• _Instructions to follow_
Once you find a line containing the word "available" in the entries below, copy it.

• _Data_

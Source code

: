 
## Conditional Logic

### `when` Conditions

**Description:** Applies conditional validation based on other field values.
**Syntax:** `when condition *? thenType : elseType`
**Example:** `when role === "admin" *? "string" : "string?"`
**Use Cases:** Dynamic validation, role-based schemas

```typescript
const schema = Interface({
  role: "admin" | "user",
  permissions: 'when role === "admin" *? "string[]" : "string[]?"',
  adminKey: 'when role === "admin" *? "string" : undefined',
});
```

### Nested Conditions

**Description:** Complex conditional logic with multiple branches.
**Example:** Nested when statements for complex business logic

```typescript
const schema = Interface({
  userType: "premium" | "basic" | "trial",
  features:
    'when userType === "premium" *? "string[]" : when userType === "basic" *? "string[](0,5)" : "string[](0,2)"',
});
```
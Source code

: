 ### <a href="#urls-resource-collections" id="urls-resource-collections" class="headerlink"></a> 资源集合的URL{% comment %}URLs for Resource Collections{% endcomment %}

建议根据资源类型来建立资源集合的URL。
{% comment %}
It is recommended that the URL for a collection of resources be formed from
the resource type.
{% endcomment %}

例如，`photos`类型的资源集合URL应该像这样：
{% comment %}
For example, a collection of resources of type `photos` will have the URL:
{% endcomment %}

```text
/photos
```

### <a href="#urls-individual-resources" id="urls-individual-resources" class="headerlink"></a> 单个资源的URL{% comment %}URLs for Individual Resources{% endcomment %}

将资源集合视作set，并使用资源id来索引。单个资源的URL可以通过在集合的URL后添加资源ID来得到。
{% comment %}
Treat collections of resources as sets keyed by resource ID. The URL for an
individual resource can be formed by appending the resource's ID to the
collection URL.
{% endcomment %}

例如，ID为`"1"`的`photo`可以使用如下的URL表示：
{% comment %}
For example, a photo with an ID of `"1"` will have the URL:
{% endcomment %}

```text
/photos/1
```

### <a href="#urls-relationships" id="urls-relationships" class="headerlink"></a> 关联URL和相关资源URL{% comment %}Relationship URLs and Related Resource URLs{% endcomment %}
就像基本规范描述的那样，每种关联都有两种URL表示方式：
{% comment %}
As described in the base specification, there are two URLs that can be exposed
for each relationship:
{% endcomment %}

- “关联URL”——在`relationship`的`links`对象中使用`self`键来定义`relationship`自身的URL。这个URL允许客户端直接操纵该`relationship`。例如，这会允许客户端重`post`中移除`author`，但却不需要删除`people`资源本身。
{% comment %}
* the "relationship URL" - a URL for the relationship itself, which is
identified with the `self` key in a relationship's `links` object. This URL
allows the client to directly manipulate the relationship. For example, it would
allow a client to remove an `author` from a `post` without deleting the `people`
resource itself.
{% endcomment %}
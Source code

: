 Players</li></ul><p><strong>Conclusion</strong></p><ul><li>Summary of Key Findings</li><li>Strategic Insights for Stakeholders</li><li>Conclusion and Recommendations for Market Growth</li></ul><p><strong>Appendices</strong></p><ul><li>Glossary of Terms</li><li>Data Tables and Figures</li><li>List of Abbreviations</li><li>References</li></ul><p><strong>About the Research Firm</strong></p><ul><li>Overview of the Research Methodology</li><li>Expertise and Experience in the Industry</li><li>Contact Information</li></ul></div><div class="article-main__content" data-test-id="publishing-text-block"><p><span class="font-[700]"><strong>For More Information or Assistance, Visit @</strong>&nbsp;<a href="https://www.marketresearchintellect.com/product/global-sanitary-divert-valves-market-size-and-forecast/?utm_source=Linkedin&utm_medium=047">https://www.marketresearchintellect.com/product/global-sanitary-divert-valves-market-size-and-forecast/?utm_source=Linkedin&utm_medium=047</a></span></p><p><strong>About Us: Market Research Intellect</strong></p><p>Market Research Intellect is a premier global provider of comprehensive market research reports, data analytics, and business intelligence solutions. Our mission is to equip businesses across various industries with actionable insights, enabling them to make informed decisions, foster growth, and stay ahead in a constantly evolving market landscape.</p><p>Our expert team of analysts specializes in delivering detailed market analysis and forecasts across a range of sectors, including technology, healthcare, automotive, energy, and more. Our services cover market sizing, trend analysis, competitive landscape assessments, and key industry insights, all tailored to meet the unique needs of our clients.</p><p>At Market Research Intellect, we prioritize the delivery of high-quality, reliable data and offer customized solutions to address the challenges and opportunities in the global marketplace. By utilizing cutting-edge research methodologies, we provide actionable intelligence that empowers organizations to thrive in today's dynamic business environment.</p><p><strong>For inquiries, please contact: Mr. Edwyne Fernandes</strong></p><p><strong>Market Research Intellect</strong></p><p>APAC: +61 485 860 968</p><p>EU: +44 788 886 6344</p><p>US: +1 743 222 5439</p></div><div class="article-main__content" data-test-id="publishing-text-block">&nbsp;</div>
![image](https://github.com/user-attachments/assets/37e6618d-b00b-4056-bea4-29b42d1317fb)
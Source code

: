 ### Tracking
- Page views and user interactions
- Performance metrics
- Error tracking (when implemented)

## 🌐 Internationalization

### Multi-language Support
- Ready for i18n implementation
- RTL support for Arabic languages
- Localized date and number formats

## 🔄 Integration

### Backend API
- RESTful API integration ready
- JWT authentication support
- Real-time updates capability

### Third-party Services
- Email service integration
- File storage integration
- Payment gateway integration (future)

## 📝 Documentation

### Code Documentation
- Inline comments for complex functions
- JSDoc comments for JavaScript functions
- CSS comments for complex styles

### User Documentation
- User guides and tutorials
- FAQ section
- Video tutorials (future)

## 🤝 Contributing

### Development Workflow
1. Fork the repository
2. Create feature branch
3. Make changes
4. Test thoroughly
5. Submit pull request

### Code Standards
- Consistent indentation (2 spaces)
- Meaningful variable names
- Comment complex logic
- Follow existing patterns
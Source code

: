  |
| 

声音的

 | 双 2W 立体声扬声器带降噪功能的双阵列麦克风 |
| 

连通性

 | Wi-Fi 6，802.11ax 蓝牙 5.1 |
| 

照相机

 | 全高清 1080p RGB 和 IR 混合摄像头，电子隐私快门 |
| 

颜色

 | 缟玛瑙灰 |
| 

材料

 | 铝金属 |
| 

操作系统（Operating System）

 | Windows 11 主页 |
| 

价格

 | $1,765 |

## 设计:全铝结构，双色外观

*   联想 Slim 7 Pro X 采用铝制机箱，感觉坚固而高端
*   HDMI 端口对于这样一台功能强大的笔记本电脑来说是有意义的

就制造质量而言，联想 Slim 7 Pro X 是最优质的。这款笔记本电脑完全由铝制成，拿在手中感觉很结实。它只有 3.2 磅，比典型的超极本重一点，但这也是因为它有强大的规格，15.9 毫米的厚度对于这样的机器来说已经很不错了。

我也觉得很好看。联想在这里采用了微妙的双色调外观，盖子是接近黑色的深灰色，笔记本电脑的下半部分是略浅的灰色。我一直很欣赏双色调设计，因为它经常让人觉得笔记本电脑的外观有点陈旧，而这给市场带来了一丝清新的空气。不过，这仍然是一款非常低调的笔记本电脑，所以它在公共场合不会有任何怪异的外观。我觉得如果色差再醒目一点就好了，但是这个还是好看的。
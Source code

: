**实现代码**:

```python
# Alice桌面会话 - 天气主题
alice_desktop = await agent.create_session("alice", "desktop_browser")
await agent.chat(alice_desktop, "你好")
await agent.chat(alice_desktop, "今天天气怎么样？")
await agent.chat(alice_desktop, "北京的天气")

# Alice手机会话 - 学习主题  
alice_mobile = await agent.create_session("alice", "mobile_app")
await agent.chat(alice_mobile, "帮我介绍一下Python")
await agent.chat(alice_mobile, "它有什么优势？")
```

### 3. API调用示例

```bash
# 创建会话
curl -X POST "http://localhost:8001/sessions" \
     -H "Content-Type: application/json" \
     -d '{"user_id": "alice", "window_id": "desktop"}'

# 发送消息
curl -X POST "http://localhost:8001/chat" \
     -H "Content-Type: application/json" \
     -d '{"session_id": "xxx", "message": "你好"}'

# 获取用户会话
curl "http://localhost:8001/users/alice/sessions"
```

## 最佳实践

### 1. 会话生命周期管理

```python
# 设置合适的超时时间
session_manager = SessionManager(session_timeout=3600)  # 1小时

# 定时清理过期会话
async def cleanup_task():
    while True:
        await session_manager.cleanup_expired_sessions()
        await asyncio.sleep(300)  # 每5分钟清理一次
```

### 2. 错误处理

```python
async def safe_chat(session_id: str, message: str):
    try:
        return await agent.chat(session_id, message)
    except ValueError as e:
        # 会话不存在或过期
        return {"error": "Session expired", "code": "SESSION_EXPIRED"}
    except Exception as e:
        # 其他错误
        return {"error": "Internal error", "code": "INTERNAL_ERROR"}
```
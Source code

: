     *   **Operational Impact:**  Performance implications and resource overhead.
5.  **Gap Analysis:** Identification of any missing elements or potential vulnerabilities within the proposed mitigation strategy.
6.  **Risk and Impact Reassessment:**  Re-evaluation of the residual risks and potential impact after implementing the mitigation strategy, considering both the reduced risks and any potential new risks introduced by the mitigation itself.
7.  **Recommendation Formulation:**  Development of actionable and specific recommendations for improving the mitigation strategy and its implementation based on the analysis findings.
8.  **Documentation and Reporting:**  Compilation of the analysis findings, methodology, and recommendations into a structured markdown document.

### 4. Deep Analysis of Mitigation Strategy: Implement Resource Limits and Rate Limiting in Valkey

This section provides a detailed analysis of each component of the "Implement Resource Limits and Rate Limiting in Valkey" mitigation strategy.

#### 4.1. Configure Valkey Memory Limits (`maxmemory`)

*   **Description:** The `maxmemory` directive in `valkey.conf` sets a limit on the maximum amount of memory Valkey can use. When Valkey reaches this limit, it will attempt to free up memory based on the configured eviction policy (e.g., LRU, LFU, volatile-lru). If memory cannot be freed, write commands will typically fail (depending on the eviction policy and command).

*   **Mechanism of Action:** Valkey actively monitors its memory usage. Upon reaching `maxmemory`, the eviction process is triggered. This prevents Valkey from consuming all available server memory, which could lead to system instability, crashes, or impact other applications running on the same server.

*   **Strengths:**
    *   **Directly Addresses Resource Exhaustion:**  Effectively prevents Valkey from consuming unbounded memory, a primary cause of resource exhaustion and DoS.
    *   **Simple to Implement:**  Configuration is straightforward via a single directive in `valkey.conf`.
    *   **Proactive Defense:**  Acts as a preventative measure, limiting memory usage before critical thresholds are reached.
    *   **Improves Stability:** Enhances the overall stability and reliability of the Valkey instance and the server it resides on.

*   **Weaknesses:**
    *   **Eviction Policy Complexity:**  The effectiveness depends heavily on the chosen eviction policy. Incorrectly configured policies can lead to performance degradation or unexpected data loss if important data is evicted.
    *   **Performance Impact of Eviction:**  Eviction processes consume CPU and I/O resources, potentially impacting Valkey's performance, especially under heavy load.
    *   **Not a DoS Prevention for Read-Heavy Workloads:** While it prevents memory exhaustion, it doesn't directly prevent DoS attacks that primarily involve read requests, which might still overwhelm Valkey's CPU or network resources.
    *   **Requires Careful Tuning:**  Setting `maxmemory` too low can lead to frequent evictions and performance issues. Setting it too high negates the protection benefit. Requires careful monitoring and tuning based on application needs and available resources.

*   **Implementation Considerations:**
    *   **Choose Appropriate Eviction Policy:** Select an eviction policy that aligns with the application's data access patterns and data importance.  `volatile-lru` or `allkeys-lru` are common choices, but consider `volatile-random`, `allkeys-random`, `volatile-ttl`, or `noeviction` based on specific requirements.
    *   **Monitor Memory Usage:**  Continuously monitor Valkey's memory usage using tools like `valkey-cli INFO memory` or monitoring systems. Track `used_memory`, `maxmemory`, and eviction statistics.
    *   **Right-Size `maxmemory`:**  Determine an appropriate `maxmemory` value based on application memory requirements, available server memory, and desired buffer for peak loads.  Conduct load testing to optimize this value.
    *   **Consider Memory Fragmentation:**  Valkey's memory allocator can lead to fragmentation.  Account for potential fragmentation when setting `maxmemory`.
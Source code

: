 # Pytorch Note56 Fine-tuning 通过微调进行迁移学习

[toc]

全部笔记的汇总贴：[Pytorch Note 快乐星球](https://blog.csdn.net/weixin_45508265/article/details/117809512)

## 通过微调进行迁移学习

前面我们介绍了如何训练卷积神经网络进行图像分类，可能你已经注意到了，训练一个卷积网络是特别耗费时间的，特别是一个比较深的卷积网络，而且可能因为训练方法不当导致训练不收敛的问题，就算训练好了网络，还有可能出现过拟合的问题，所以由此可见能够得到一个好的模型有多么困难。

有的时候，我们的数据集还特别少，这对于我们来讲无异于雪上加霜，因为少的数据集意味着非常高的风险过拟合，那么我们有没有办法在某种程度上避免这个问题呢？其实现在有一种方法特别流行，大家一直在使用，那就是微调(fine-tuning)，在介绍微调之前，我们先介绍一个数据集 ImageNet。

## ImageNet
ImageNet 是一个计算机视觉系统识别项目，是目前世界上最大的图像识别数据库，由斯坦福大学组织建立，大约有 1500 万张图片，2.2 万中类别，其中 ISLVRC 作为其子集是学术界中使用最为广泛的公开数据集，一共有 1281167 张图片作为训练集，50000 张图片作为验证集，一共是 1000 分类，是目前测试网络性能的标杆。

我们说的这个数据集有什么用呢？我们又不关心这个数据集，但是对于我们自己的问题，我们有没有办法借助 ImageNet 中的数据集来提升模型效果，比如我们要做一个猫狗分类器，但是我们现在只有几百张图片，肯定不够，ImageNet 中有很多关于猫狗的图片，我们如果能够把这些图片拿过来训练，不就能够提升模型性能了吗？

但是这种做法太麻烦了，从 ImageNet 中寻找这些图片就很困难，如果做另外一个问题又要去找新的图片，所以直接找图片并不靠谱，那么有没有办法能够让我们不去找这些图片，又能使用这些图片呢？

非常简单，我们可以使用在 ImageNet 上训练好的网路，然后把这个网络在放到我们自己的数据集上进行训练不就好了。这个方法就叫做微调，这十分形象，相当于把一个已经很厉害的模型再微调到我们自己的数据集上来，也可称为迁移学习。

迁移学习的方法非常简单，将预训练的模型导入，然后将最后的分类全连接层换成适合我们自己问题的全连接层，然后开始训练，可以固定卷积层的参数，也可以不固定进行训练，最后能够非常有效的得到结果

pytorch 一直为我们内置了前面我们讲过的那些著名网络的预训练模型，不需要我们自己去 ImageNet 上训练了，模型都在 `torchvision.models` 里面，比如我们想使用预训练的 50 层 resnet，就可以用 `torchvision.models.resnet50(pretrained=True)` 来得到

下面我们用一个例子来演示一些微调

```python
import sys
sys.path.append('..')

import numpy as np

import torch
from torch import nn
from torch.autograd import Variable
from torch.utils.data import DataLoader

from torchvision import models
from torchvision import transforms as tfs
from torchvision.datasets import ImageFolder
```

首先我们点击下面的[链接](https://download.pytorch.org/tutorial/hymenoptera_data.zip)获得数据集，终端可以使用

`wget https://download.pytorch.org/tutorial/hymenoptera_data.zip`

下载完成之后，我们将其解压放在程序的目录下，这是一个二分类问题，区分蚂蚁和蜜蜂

• _Exercise answer_
*   **Mechanism of Action:** Valkey actively monitors its memory usage. Upon reaching `maxmemory`, the eviction process is triggered. This prevents Valkey from consuming all available server memory, which could lead to system instability, crashes, or impact other applications running on the same server.
    *   **Requires Careful Tuning:**  Setting `maxmemory` too low can lead to frequent evictions and performance issues. Setting it too high negates the protection benefit. Requires careful monitoring and tuning based on application needs and available resources.
    *   **Right-Size `maxmemory`:**  Determine an appropriate `maxmemory` value based on application memory requirements, available server memory, and desired buffer for peak loads.  Conduct load testing to optimize this value.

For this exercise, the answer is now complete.